• [Work required]
Each line below that holds the word "packages" counts once. Say how many such lines there are, and no more.

• [Stored data]
*** Begin section ***

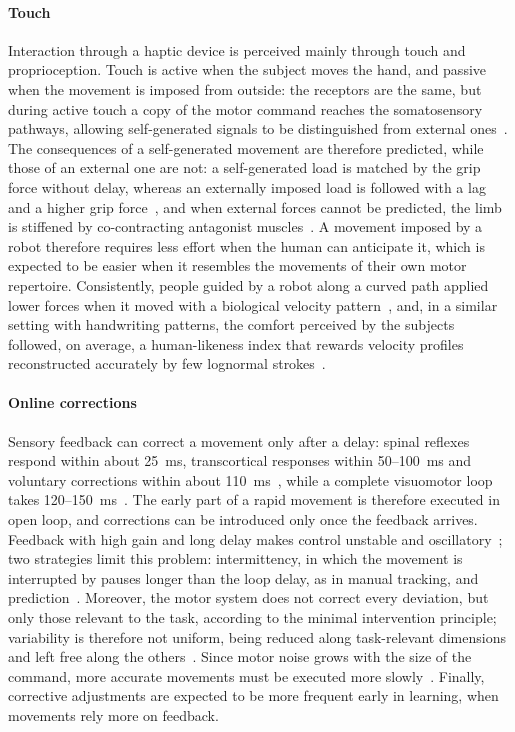 \documentclass[12pt]{report}
\begin{document}
\paragraph{Touch}
Interaction through a haptic device is perceived mainly through touch and proprioception. Touch is active when the subject moves the hand, and passive when the movement is imposed from outside: the receptors are the same, but during active touch a copy of the motor command reaches the somatosensory pathways, allowing self-generated signals to be distinguished from external ones~\cite[pp.~436, 464]{gardner2021touch}. The consequences of a self-generated movement are therefore predicted, while those of an external one are not: a self-generated load is matched by the grip force without delay, whereas an externally imposed load is followed with a lag and a higher grip force~\cite[pp.~723--724]{wolpert2021}, and when external forces cannot be predicted, the limb is stiffened by co-contracting antagonist muscles~\cite[pp.~716, 730]{wolpert2021}. A movement imposed by a robot therefore requires less effort when the human can anticipate it, which is expected to be easier when it resembles the movements of their own motor repertoire. Consistently, people guided by a robot along a curved path applied lower forces when it moved with a biological velocity pattern~\cite{maurice2018}, and, in a similar setting with handwriting patterns, the comfort perceived by the subjects followed, on average, a human-likeness index that rewards velocity profiles reconstructed accurately by few lognormal strokes~\cite{coccaro}.

\paragraph{Online corrections}
Sensory feedback can correct a movement only after a delay: spinal reflexes respond within about 25~ms, transcortical responses within 50--100~ms and voluntary corrections within about 110~ms~\cites[p.~716]{wolpert2021}[p.~852]{scott2021}, while a complete visuomotor loop takes 120--150~ms~\cite[p.~717]{wolpert2021}. The early part of a rapid movement is therefore executed in open loop, and corrections can be introduced only once the feedback arrives. Feedback with high gain and long delay makes control unstable and oscillatory~\cite[p.~720]{wolpert2021}; two strategies limit this problem: intermittency, in which the movement is interrupted by pauses longer than the loop delay, as in manual tracking, and prediction~\cite[p.~723]{wolpert2021}. Moreover, the motor system does not correct every deviation, but only those relevant to the task, according to the minimal intervention principle; variability is therefore not uniform, being reduced along task-relevant dimensions and left free along the others~\cite[pp.~728--729]{wolpert2021}. Since motor noise grows with the size of the command, more accurate movements must be executed more slowly~\cite[pp.~727--728]{wolpert2021}. Finally, corrective adjustments are expected to be more frequent early in learning, when movements rely more on feedback.
\end{document}
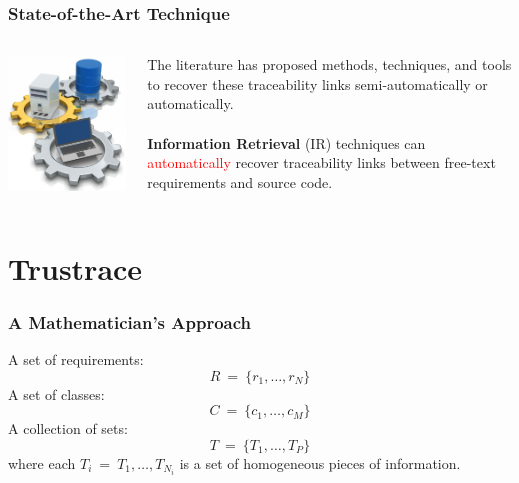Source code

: \documentclass[12pt,hyperref=true,mathserif]{beamer}
\begin{document}
\begin{frame}
\frametitle{State-of-the-Art Technique}
\begin{columns}
\begin{column}{0.5\textwidth}
\includegraphics[scale=0.4]{Automation}
\end{column}
\begin{column}{0.5\textwidth}
The literature has proposed methods, techniques, and tools to recover these traceability links semi-automatically or automatically.\\
~\\
\textbf{Information Retrieval} (IR) techniques can \textcolor{red}{automatically} recover traceability links between free-text requirements and source code.
\end{column}
\end{columns}
\end{frame}

\section{Trustrace}
\begin{frame}
\frametitle{A Mathematician's Approach}
A set of requirements:
\begin{equation}
\label{equ:Requirements}
  R~=~\{r_{1},\ldots,r_{N}\}
\end{equation}
A set of classes:
\begin{equation}
\label{equ:Classes}
  C~=~\{c_{1},\ldots,c_{M}\}
\end{equation}
A collection of sets:
\begin{equation}
\label{equ:Sets}
  T~=~\{T_{1},\ldots,T_{P}\}
\end{equation}
where each $T_{i}~=~{T_{1},\ldots,T_{N_{i}}}$ is a set of homogeneous pieces of information.
\end{frame}
\end{document}
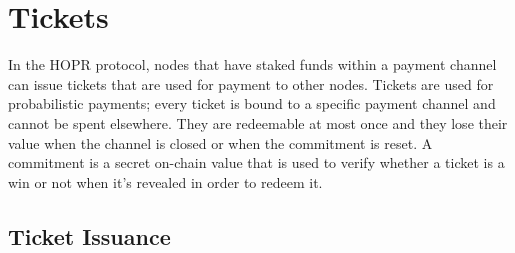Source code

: \section{Tickets}
\label{sec:tickets}

In the HOPR protocol, nodes that have staked funds within a payment channel can issue tickets that are used for payment to other nodes.
Tickets are used for probabilistic payments; every ticket is bound to a specific payment channel and cannot be spent elsewhere.
They are redeemable at most once and they lose their value when the channel is closed or when the commitment is reset. A commitment is a secret on-chain value that is used to verify whether a ticket is a win or not when it's revealed in order to redeem it.

\subsection{Ticket Issuance}

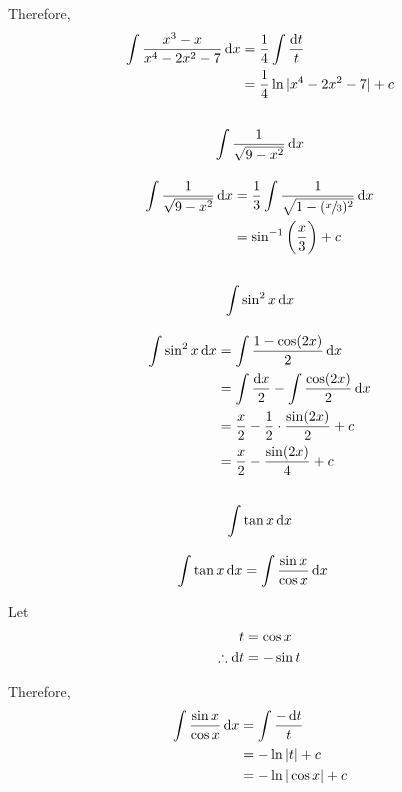 \documentclass[fleqn, a4paper]{article}
\begin{document}
Therefore,
\begin{align*}
	\int \dfrac{x^3 - x}{x^4 - 2x^2 - 7} \dif x &= \dfrac{1}{4} \int \dfrac{\dif t}{t}\\
	&= \dfrac{1}{4} \ln |x^4 - 2x^2 - 7| + c
\end{align*}

\subsection{\[\int \dfrac{1}{\sqrt{9 - x^2}} \dif x\]}

\begin{align*}
	\int \dfrac{1}{\sqrt{9 - x^2}} \dif x &= \dfrac{1}{3} \int \dfrac{1}{\sqrt{1 - (\sfrac{x}{3})^2}} \dif x\\
	&= \sin^{-1} \left( \dfrac{x}{3} \right) + c
\end{align*}

\subsection{\[\int \sin^2 x \dif x\]}

\begin{align*}
	\int \sin^2 x \dif x &= \int \dfrac{1 - \cos(2x)}{2} \dif x\\
	&= \int \dfrac{\dif x}{2} - \int \dfrac{\cos(2x)}{2} \dif x\\
	&= \dfrac{x}{2} - \dfrac{1}{2} \cdot \dfrac{\sin(2x)}{2} + c\\
	&= \dfrac{x}{2} - \dfrac{\sin(2x)}{4} + c
\end{align*}

\subsection{\[\int \tan x \dif x\]}

\begin{align*}
	\int \tan x \dif x &= \int \dfrac{\sin x}{\cos x} \dif x
\end{align*}

Let
\begin{align*}
	t &= \cos x\\
	\therefore \dif t &= -\sin t
\end{align*}

Therefore,
\begin{align*}
	\int \dfrac{\sin x}{\cos x} \dif x &= \int \dfrac{- \dif t}{t}\\
	&= - \ln |t| + c\\
	&= - \ln |\cos x| + c
\end{align*}
\end{document}
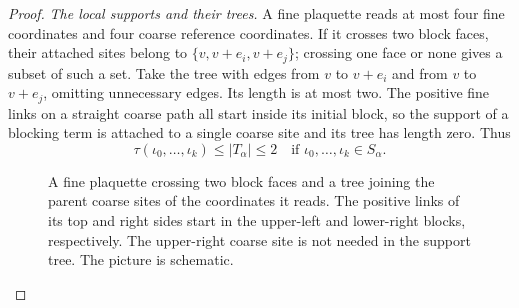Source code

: \documentclass[10pt,reqno]{amsart}
\theoremstyle{definition}
\theoremstyle{remark}
\numberwithin{equation}{section}
\numberwithin{figure}{section}
\begin{document}
\begin{proof}
\emph{The local supports and their trees.} A fine plaquette reads
at most four fine coordinates and four coarse reference coordinates.
If it crosses two block faces, their attached sites belong to
$\{v,v+e_i,v+e_j\}$; crossing one face or none gives a subset of
such a set. Take the tree with edges from $v$ to $v+e_i$ and from
$v$ to $v+e_j$, omitting unnecessary edges. Its length is at most
two. The positive fine links on a straight coarse path all start
inside its initial block, so the support of a blocking term is
attached to a single coarse site and its tree has length zero.
Thus
\begin{equation}\label{eq:local-support-tree-bound}
\tau(\iota_0,\ldots,\iota_k)\le|T_\alpha|\le2
\quad\text{if }\iota_0,\ldots,\iota_k\in S_\alpha.
\end{equation}

\begin{figure}[htbp]
\centering
{}
\caption{A fine plaquette crossing two block faces and a tree joining
the parent coarse sites of the coordinates it reads. The positive
links of its top and right sides start in the upper-left and
lower-right blocks, respectively. The upper-right coarse site is
not needed in the support tree. The picture is schematic.}
\label{fig:local-analytic-support-tree}
\end{figure}


\end{proof}
\end{document}
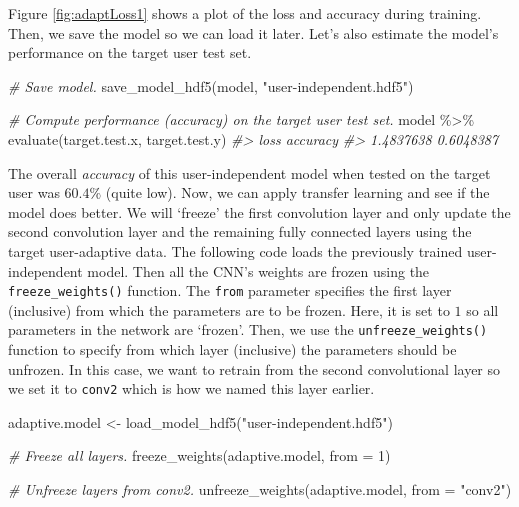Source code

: \documentclass[
  11pt,
]{krantz}
\newenvironment{Shaded}{\begin{snugshade}}{\end{snugshade}}
\newcommand{\AttributeTok}[1]{\textcolor[rgb]{0.61,0.61,0.61}{#1}}
\newcommand{\CommentTok}[1]{\textcolor[rgb]{0.37,0.37,0.37}{\textit{#1}}}
\newcommand{\DecValTok}[1]{\textcolor[rgb]{0.06,0.06,0.06}{#1}}
\newcommand{\FunctionTok}[1]{\textcolor[rgb]{0,0,0}{#1}}
\newcommand{\NormalTok}[1]{#1}
\newcommand{\OtherTok}[1]{\textcolor[rgb]{0.37,0.37,0.37}{#1}}
\newcommand{\SpecialCharTok}[1]{\textcolor[rgb]{0,0,0}{#1}}
\newcommand{\StringTok}[1]{\textcolor[rgb]{0.5,0.5,0.5}{#1}}
\begin{document}
Figure \ref{fig:adaptLoss1} shows a plot of the loss and accuracy during training. Then, we save the model so we can load it later. Let's also estimate the model's performance on the target user test set.

\begin{Shaded}
\begin{Highlighting}[]
\CommentTok{\# Save model.}
\FunctionTok{save\_model\_hdf5}\NormalTok{(model, }\StringTok{"user{-}independent.hdf5"}\NormalTok{)}

\CommentTok{\# Compute performance (accuracy) on the target user test set.}
\NormalTok{model }\SpecialCharTok{\%\textgreater{}\%} \FunctionTok{evaluate}\NormalTok{(target.test.x, target.test.y)}
\CommentTok{\#\textgreater{}      loss  accuracy }
\CommentTok{\#\textgreater{} 1.4837638 0.6048387}
\end{Highlighting}
\end{Shaded}

The overall \emph{accuracy} of this user-independent model when tested on the target user was \(60.4\%\) (quite low). Now, we can apply transfer learning and see if the model does better. We will `freeze' the first convolution layer and only update the second convolution layer and the remaining fully connected layers using the target user-adaptive data. The following code loads the previously trained user-independent model. Then all the CNN's weights are frozen using the \texttt{freeze\_weights()} function. The \texttt{from} parameter specifies the first layer (inclusive) from which the parameters are to be frozen. Here, it is set to \(1\) so all parameters in the network are `frozen'. Then, we use the \texttt{unfreeze\_weights()} function to specify from which layer (inclusive) the parameters should be unfrozen. In this case, we want to retrain from the second convolutional layer so we set it to \texttt{conv2} which is how we named this layer earlier.

\begin{Shaded}
\begin{Highlighting}[]
\NormalTok{adaptive.model }\OtherTok{\textless{}{-}} \FunctionTok{load\_model\_hdf5}\NormalTok{(}\StringTok{"user{-}independent.hdf5"}\NormalTok{)}

\CommentTok{\# Freeze all layers.}
\FunctionTok{freeze\_weights}\NormalTok{(adaptive.model, }\AttributeTok{from =} \DecValTok{1}\NormalTok{)}

\CommentTok{\# Unfreeze layers from conv2.}
\FunctionTok{unfreeze\_weights}\NormalTok{(adaptive.model, }\AttributeTok{from =} \StringTok{"conv2"}\NormalTok{)}
\end{Highlighting}
\end{Shaded}
\end{document}
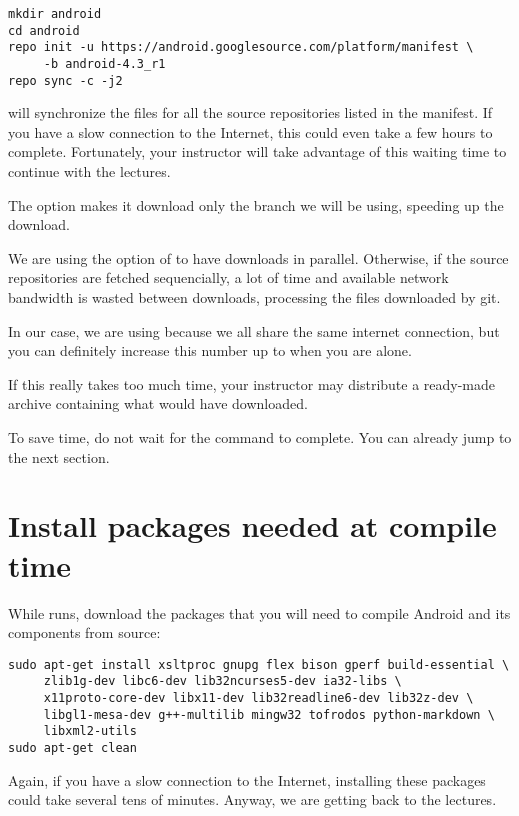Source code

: \begin{verbatim}
mkdir android
cd android
repo init -u https://android.googlesource.com/platform/manifest \
     -b android-4.3_r1
repo sync -c -j2
\end{verbatim}

 will synchronize the files for all the source
repositories listed in the manifest. If you have a slow connection to
the Internet, this could even take a few hours to
complete. Fortunately, your instructor will take advantage of this
waiting time to continue with the lectures.

The  option makes it download only the branch we will be
using, speeding up the download.

We are using the  option of  to have 
downloads in parallel. Otherwise, if the source repositories are fetched
sequencially, a lot of time and available network bandwidth is wasted
between downloads, processing the files downloaded by git.

In our case, we are using  because we all share the same
internet connection, but you can definitely increase this number up to
\code{8} when you are alone.

If this really takes too much time, your instructor may distribute a
ready-made archive containing what \code{repo sync} would have
downloaded.

To save time, do not wait for the  command to
complete. You can already jump to the next section.

\section{Install packages needed at compile time}

While  runs, download the packages that you will need
to compile Android and its components from source:

\begin{verbatim}
sudo apt-get install xsltproc gnupg flex bison gperf build-essential \
     zlib1g-dev libc6-dev lib32ncurses5-dev ia32-libs \
     x11proto-core-dev libx11-dev lib32readline6-dev lib32z-dev \
     libgl1-mesa-dev g++-multilib mingw32 tofrodos python-markdown \
     libxml2-utils
sudo apt-get clean
\end{verbatim}

Again, if you have a slow connection to the Internet, installing these
packages could take several tens of minutes. Anyway, we are getting
back to the lectures.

*** End section ***

• [Output below]
3